O'Brien said, "We want to make sure we have the right" technology partners, "but from there, how we think about the workflows that are integrated, the touch points and the next generation, that's all coming directly from our client base."

There are 40,000 users of eMoney, O'Brien said, and about 20% or 25% are taking advantage of those integrations. "We don't have a lot of single-sign-on integrations anymore and that's not the path we're going to take."

As an overall philosophy, O'Brien noted, "Planning-led advice is probably the future of this business. Leading with performance probably isn't" how advisors will interact with clients in meetings in the future.

Joel Bruckenstein, publisher of Technology Tools for Today, spoke with O'Brien on stage at the summit. O'Brien joined eMoney Advisor in March. He was honored as one of Investment Advisor's IA 25 in May.

Fidelity acquired eMoney Advisor in 2015, and is the majority owner of the firm, O'Brien said. He added that he left Fidelity, where he was head of platform technology, for eMoney to focus on developing planning-led advice tools.

The average employee age at eMoney is just 27, O'Brien said. "I feel like I'm working with my kids most days," he joked, but "the digital natives are a different generation and you need to be responsive to that," he said.

Bruckenstein noted that some advisors, especially at smaller firms, have concerns about technology that is customizable at the expense of efficiency.

"Ask yourself if [customization] is really driving value in the relationship with you and the client," O'Brien said. "If the answer is no…you definitely have better things to spend your time and energy on."

Who Owns Data?

Regarding account aggregation, Bruckenstein asked, who does data belong to?

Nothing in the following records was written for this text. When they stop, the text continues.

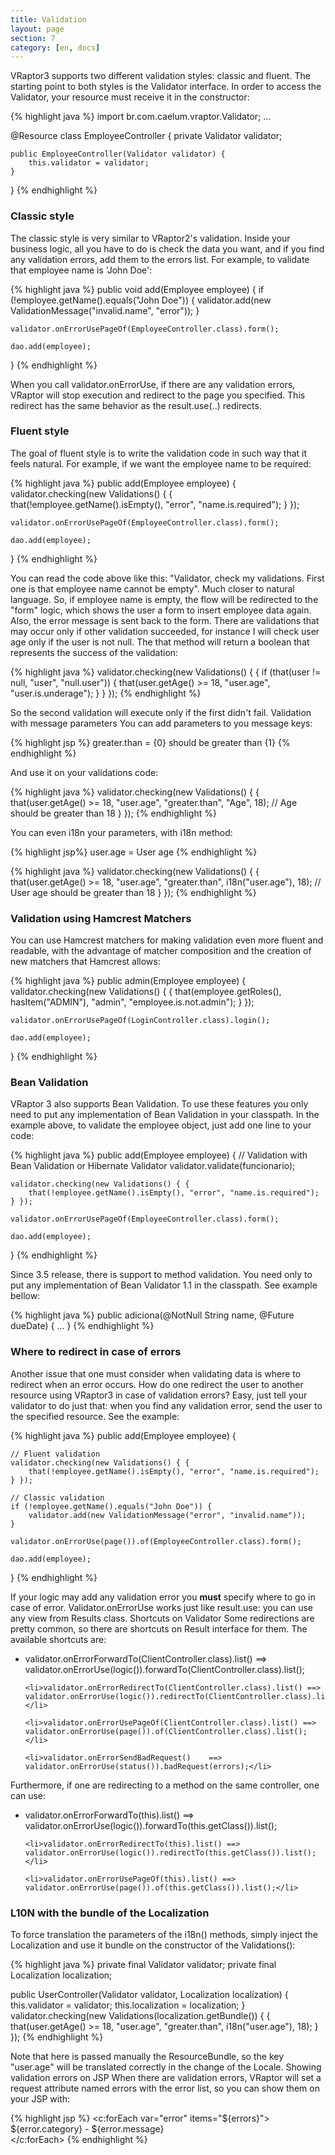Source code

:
 ```yaml
---
title: Validation
layout: page
section: 7
category: [en, docs]
---
```


VRaptor3 supports two different validation styles: classic and fluent. The starting point to both styles is the Validator interface. In order to access the Validator, your resource must receive it in the constructor:

{% highlight java %}
import br.com.caelum.vraptor.Validator;
...

@Resource
class EmployeeController {
    private Validator validator;
    
    public EmployeeController(Validator validator) {
        this.validator = validator;
    }
}
{% endhighlight %}

<h3>Classic style</h3>

The classic style is very similar to VRaptor2's validation. Inside your business logic, all you have to do is check the data you want, and if you find any validation errors, add them to the errors list. For example, to validate that employee name is 'John Doe':

{% highlight java %}
public void add(Employee employee) {
    if (!employee.getName().equals("John Doe")) {
        validator.add(new ValidationMessage("invalid.name", "error"));
    }

    validator.onErrorUsePageOf(EmployeeController.class).form();

    dao.add(employee);
}
{% endhighlight %}

When you call validator.onErrorUse, if there are any validation errors, VRaptor will stop execution and redirect to the page you specified. This redirect has the same behavior as the result.use(..) redirects.

<h3>Fluent style</h3>

The goal of fluent style is to write the validation code in such way that it feels natural. For example, if we want the employee name to be required:

{% highlight java %}
public add(Employee employee) {
    validator.checking(new Validations() { {
        that(!employee.getName().isEmpty(), "error", "name.is.required");
    } });

    validator.onErrorUsePageOf(EmployeeController.class).form();

    dao.add(employee);
}
{% endhighlight %}

You can read the code above like this: "Validator, check my validations. First one is that employee name cannot be empty". Much closer to natural language.
So, if employee name is empty, the flow will be redirected to the "form" logic, which shows the user a form to insert employee data again. Also, the error message is sent back to the form.
There are validations that may occur only if other validation succeeded, for instance I will check user age only if the user is not null. The that method will return a boolean that represents the success of the validation:

{% highlight java %}
validator.checking(new Validations() { {
    if (that(user != null, "user", "null.user")) {
        that(user.getAge() >= 18, "user.age", "user.is.underage");
    }
} });
{% endhighlight %}

So the second validation will execute only if the first didn't fail.
Validation with message parameters
You can add parameters to you message keys:

{% highlight jsp %}
greater.than = {0} should be greater than {1}
{% endhighlight %}

And use it on your validations code:

{% highlight java %}
validator.checking(new Validations() { {
    that(user.getAge() >= 18, "user.age", "greater.than", "Age", 18);
    // Age should be greater than 18
} });
{% endhighlight %}

You can even i18n your parameters, with i18n method:

{% highlight jsp%}
user.age = User age
{% endhighlight %}

{% highlight java %}
validator.checking(new Validations() { {
    that(user.getAge() >= 18, "user.age", "greater.than", i18n("user.age"), 18);
    // User age should be greater than 18
} });
{% endhighlight %}

<h3>Validation using Hamcrest Matchers</h3>

You can use Hamcrest matchers for making validation even more fluent and readable, with the advantage of matcher composition and the creation of new matchers that Hamcrest allows:

{% highlight java %}
public admin(Employee employee) {
    validator.checking(new Validations() { {
        that(employee.getRoles(), hasItem("ADMIN"), "admin", "employee.is.not.admin");
    } });

    validator.onErrorUsePageOf(LoginController.class).login();

    dao.add(employee);
}
{% endhighlight %}

<h3>Bean Validation</h3>

VRaptor 3 also supports Bean Validation. To use these features you only need to put any implementation of Bean Validation in your classpath.
In the example above, to validate the employee object, just add one line to your code:

{% highlight java %}
public add(Employee employee) {
    // Validation with Bean Validation or Hibernate Validator
    validator.validate(funcionario);

    validator.checking(new Validations() { {
        that(!employee.getName().isEmpty(), "error", "name.is.required");
    } });

    validator.onErrorUsePageOf(EmployeeController.class).form();

    dao.add(employee);
}
{% endhighlight %}

Since 3.5 release, there is support to method validation. You need only to put any implementation of Bean Validator 1.1 in the classpath. See example bellow:

{% highlight java %}
public adiciona(@NotNull String name, @Future dueDate) {
    ...
}
{% endhighlight %}

<h3>Where to redirect in case of errors</h3>

Another issue that one must consider when validating data is where to redirect when an error occurs. How do one redirect the user to another resource using VRaptor3 in case of validation errors?
Easy, just tell your validator to do just that: when you find any validation error, send the user to the specified resource. See the example:

{% highlight java %}
public add(Employee employee) {
    
    // Fluent validation
    validator.checking(new Validations() { {
        that(!employee.getName().isEmpty(), "error", "name.is.required");
    } });

    // Classic validation
    if (!employee.getName().equals("John Doe")) {
        validator.add(new ValidationMessage("error", "invalid.name"));
    }

    validator.onErrorUse(page()).of(EmployeeController.class).form();

    dao.add(employee);
}
{% endhighlight %}

If your logic may add any validation error you <strong>must</strong> specify where to go in case of error. Validator.onErrorUse works just like result.use: you can use any view from Results class.
Shortcuts on Validator
Some redirections are pretty common, so there are shortcuts on Result interface for them. The available shortcuts are:

<ul>
	<li>validator.onErrorForwardTo(ClientController.class).list() ==> validator.onErrorUse(logic()).forwardTo(ClientController.class).list();</li>

	<li>validator.onErrorRedirectTo(ClientController.class).list() ==> validator.onErrorUse(logic()).redirectTo(ClientController.class).list();</li>

	<li>validator.onErrorUsePageOf(ClientController.class).list() ==> validator.onErrorUse(page()).of(ClientController.class).list();</li>

	<li>validator.onErrorSendBadRequest()	 ==> validator.onErrorUse(status()).badRequest(errors);</li>
</ul>

Furthermore, if one are redirecting to a method on the same controller, one can use:

<ul>
	<li>validator.onErrorForwardTo(this).list() ==> validator.onErrorUse(logic()).forwardTo(this.getClass()).list();</li>

	<li>validator.onErrorRedirectTo(this).list() ==> validator.onErrorUse(logic()).redirectTo(this.getClass()).list();</li>

	<li>validator.onErrorUsePageOf(this).list() ==> validator.onErrorUse(page()).of(this.getClass()).list();</li>
</ul>

<h3>L10N with the bundle of the Localization</h3>

To force translation the parameters of the i18n() methods, simply inject the Localization and use it bundle on the constructor of the Validations():

{% highlight java %}
private final Validator validator;
private final Localization localization;

public UserController(Validator validator, Localization localization) {
    this.validator = validator;
    this.localization = localization;
}
validator.checking(new Validations(localization.getBundle()) { {
    that(user.getAge() >= 18, "user.age", "greater.than", i18n("user.age"), 18);
} });
{% endhighlight %}

Note that here is passed manually the ResourceBundle, so the key "user.age" will be translated correctly in the change of the Locale.
Showing validation errors on JSP
When there are validation errors, VRaptor will set a request attribute named errors with the error list, so you can show them on your JSP with:

{% highlight jsp %}
<c:forEach var="error" items="${errors}">
    ${error.category} - ${error.message}<br />
</c:forEach>
{% endhighlight %}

"There seems to be some question, both legal and from a contractual standpoint, around whose data is it and who should have access to it," Bruckenstein said.

O'Brien said most customer agreements probably say data belongs to the end client. "Is this industry ready for a wave of governance around data?" he asked. "I think yes." Data has been freely passed around the industry, he said. "What happens when the client leaves you or you leave eMoney? I would fall back to it's that client that owns it."

Bruckenstein noted that advisors have the "high ground" in the data ownership argument, and urged advisors to speak up on behalf of clients to representatives in Congress and regulators. He referred to medical records, which weren't owned by patients until an executive order gave them access. "We need the same kind of action on behalf of our clients when it comes to data," Bruckenstein said.

At eMoney Advisor, data aggregation's "single purpose" is to make it easier for a client to work with their advisor, O'Brien said.